■ Work to be completed: This exercise asks for a copy of each line in the records below with the word "features" in it.
·····
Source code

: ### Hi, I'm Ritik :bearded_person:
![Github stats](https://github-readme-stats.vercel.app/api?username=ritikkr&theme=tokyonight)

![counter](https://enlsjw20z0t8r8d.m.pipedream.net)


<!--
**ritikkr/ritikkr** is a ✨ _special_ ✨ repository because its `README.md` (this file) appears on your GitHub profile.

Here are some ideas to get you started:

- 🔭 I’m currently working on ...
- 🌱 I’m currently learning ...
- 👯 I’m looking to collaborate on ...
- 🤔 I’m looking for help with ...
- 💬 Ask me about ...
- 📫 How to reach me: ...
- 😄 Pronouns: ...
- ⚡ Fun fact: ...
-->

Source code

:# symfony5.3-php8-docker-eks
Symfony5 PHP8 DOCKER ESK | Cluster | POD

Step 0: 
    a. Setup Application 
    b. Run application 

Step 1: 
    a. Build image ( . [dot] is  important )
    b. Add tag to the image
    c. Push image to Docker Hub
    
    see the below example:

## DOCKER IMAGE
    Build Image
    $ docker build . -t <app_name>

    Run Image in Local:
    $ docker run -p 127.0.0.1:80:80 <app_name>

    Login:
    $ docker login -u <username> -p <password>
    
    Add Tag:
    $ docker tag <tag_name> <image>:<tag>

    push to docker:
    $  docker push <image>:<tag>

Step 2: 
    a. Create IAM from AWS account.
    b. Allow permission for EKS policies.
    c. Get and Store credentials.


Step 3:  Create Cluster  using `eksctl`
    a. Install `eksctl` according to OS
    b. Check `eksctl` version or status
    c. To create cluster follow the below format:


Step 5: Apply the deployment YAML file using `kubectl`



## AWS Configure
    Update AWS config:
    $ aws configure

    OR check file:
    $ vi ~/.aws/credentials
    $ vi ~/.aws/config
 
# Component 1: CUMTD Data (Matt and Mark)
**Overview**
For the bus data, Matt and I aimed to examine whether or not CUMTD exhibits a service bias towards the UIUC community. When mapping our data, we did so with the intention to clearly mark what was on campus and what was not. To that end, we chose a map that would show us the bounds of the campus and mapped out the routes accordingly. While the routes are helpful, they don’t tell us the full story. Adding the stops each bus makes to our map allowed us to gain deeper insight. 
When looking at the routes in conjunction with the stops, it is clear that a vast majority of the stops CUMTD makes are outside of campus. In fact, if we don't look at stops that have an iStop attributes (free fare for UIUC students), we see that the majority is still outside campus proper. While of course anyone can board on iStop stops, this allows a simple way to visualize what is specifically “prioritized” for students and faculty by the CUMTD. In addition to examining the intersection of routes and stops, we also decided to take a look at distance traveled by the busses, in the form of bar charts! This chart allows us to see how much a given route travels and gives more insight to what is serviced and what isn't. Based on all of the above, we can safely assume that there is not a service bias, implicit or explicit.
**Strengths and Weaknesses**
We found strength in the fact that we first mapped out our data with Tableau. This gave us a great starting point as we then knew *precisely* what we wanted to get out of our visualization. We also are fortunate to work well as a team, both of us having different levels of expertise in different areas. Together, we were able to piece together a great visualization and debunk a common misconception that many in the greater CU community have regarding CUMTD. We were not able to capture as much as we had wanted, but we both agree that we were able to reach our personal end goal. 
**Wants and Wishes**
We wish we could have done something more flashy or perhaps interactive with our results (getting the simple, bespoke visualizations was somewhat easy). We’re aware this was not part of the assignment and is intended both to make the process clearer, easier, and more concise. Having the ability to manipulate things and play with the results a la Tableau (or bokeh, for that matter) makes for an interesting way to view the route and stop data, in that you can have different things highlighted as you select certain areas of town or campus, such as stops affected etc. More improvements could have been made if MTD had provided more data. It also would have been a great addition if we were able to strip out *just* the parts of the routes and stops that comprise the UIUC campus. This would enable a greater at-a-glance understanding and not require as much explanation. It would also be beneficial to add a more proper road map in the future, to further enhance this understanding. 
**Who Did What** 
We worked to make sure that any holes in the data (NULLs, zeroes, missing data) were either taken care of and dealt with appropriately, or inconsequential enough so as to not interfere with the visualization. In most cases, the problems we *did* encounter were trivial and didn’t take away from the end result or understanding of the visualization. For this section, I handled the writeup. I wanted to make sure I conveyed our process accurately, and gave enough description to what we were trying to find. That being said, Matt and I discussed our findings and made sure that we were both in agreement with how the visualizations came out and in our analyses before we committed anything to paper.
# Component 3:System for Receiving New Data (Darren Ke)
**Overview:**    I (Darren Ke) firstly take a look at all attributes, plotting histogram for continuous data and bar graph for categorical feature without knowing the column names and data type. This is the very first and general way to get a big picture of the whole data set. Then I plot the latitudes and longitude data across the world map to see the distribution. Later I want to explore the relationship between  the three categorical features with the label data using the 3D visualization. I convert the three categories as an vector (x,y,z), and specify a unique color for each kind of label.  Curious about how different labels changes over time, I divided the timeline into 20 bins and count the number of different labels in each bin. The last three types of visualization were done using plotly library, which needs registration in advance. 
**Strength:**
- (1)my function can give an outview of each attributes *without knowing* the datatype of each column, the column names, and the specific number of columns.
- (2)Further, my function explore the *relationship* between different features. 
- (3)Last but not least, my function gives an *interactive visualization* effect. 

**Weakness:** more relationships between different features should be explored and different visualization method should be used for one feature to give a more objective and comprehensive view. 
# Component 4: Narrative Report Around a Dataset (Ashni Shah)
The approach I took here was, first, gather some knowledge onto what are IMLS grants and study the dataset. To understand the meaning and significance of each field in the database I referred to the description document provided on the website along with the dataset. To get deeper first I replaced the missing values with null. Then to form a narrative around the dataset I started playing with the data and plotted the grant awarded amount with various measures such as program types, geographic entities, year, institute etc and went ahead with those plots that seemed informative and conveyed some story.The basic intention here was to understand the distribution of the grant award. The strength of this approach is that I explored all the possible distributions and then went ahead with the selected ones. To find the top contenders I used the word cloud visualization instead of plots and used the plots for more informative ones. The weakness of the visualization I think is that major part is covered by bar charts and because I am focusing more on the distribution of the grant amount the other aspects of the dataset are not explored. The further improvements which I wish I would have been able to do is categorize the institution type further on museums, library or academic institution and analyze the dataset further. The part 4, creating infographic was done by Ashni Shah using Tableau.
·····
■ Exercise solution:
**Overview:**    I (Darren Ke) firstly take a look at all attributes, plotting histogram for continuous data and bar graph for categorical feature without knowing the column names and data type. This is the very first and general way to get a big picture of the whole data set. Then I plot the latitudes and longitude data across the world map to see the distribution. Later I want to explore the relationship between  the three categorical features with the label data using the 3D visualization. I convert the three categories as an vector (x,y,z), and specify a unique color for each kind of label.  Curious about how different labels changes over time, I divided the timeline into 20 bins and count the number of different labels in each bin. The last three types of visualization were done using plotly library, which needs registration in advance. 
- (2)Further, my function explore the *relationship* between different features. 
**Weakness:** more relationships between different features should be explored and different visualization method should be used for one feature to give a more objective and comprehensive view. 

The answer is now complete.